## Task:
Keep each line of the material that includes "Unter", and leave out the rest.

Start of Supplied material

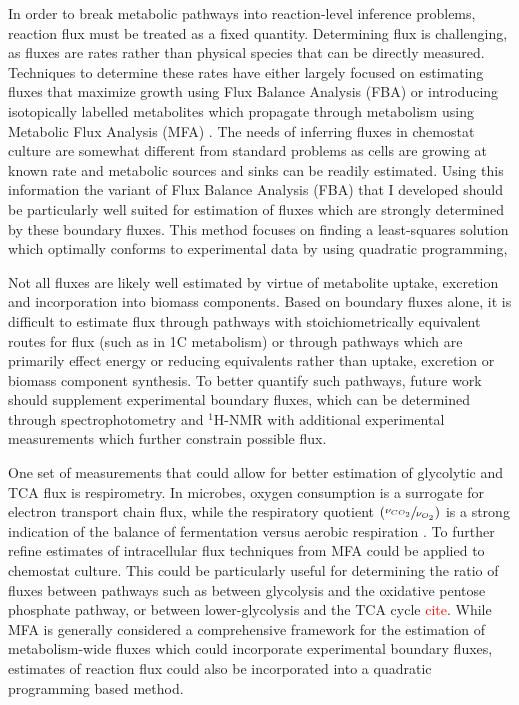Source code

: In order to break metabolic pathways into reaction-level inference problems, reaction flux must be treated as a fixed quantity. Determining flux is challenging, as fluxes are rates rather than physical species that can be directly measured. Techniques to determine these rates have either largely focused on estimating fluxes that maximize growth using Flux Balance Analysis (FBA) \cite{Orth:2010hb} or introducing isotopically labelled metabolites which propagate through metabolism using Metabolic Flux Analysis (MFA) \cite{Zamboni:2009bp}. The needs of inferring fluxes in chemostat culture are somewhat different from standard problems as cells are growing at known rate and metabolic sources and sinks can be readily estimated. Using this information the variant of Flux Balance Analysis (FBA) that I developed should be particularly well suited for estimation of fluxes which are strongly determined by these boundary fluxes. This method focuses on finding a least-squares solution which optimally conforms to experimental data by using quadratic programming, 

Not all fluxes are likely well estimated by virtue of metabolite uptake, excretion and incorporation into biomass components. Based on boundary fluxes alone, it is difficult to estimate flux through pathways with stoichiometrically equivalent routes for flux (such as in 1C metabolism) or through pathways which are primarily effect energy or reducing equivalents rather than uptake, excretion or biomass component synthesis. To better quantify such pathways, future work should supplement experimental boundary fluxes, which can be determined through spectrophotometry and $^{1}$H-NMR with additional experimental measurements which further constrain possible flux.

One set of measurements that could allow for better estimation of glycolytic and TCA flux is respirometry.  In microbes, oxygen consumption is a surrogate for electron transport chain flux, while the respiratory quotient $\left(\sfrac{\nu_{CO_{2}}}{\nu_{O_{2}}}\right)$ is a strong indication of the balance of fermentation versus aerobic respiration \cite{Boer:2003fi,BARFORD:1979ei}. To further refine estimates of intracellular flux techniques from MFA could be applied to chemostat culture. This could be particularly useful for determining the ratio of fluxes between pathways such as between glycolysis and the oxidative pentose phosphate pathway, or between lower-glycolysis and the TCA cycle \textcolor{red}{cite}. While MFA is generally considered a comprehensive framework for the estimation of metabolism-wide fluxes which could incorporate experimental boundary fluxes, estimates of reaction flux could also be incorporated into a quadratic programming based method.

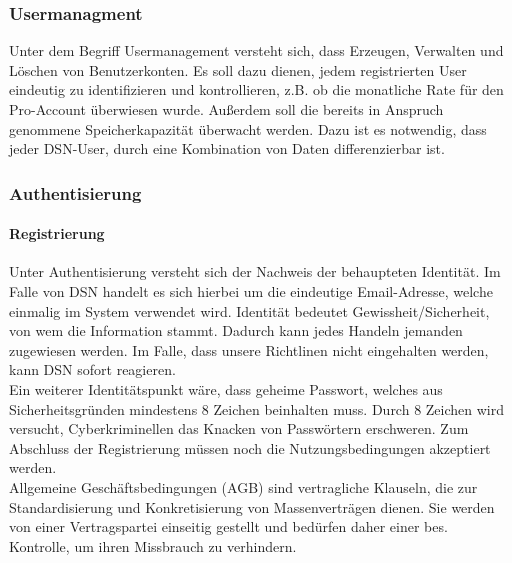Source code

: 
\subsubsection{Usermanagment}
Unter dem Begriff Usermanagement versteht sich, dass Erzeugen, Verwalten und Löschen von Benutzerkonten. Es soll dazu dienen, jedem registrierten User eindeutig zu identifizieren und kontrollieren, z.B. ob die monatliche Rate für den Pro-Account überwiesen wurde. Außerdem soll die bereits in Anspruch genommene Speicherkapazität überwacht werden. Dazu ist es notwendig, dass jeder DSN-User, durch eine Kombination von Daten differenzierbar ist.
\subsubsection{Authentisierung}
\paragraph{Registrierung}
Unter Authentisierung versteht sich der Nachweis der behaupteten Identität. Im Falle von DSN handelt es sich hierbei um die eindeutige Email-Adresse, welche einmalig im System verwendet wird. Identität bedeutet Gewissheit/Sicherheit, von wem die Information stammt. Dadurch kann jedes Handeln jemanden zugewiesen werden. Im Falle, dass unsere Richtlinen nicht eingehalten werden, kann DSN sofort reagieren.\\

Ein weiterer Identitätspunkt wäre, dass geheime Passwort, welches aus Sicherheitsgründen mindestens 8 Zeichen beinhalten muss. Durch 8 Zeichen wird versucht, Cyberkriminellen das Knacken von Passwörtern erschweren. Zum Abschluss der Registrierung müssen noch die Nutzungsbedingungen akzeptiert werden.\\
\grqq{}Allgemeine Geschäftsbedingungen (AGB) sind vertragliche Klauseln, die zur Standardisierung und Konkretisierung von Massenverträgen dienen. Sie werden von einer Vertragspartei einseitig gestellt und bedürfen daher einer bes. Kontrolle, um ihren Missbrauch zu verhindern.\grqq{}\cite{AGB}\\
\cite{VERTEILTE_SYSTEME}\cite{PASSWORT_SCHUTZ}\\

End of Supplied material

## Problem solution:
Unter dem Begriff Usermanagement versteht sich, dass Erzeugen, Verwalten und Löschen von Benutzerkonten. Es soll dazu dienen, jedem registrierten User eindeutig zu identifizieren und kontrollieren, z.B. ob die monatliche Rate für den Pro-Account überwiesen wurde. Außerdem soll die bereits in Anspruch genommene Speicherkapazität überwacht werden. Dazu ist es notwendig, dass jeder DSN-User, durch eine Kombination von Daten differenzierbar ist.
Unter Authentisierung versteht sich der Nachweis der behaupteten Identität. Im Falle von DSN handelt es sich hierbei um die eindeutige Email-Adresse, welche einmalig im System verwendet wird. Identität bedeutet Gewissheit/Sicherheit, von wem die Information stammt. Dadurch kann jedes Handeln jemanden zugewiesen werden. Im Falle, dass unsere Richtlinen nicht eingehalten werden, kann DSN sofort reagieren.\\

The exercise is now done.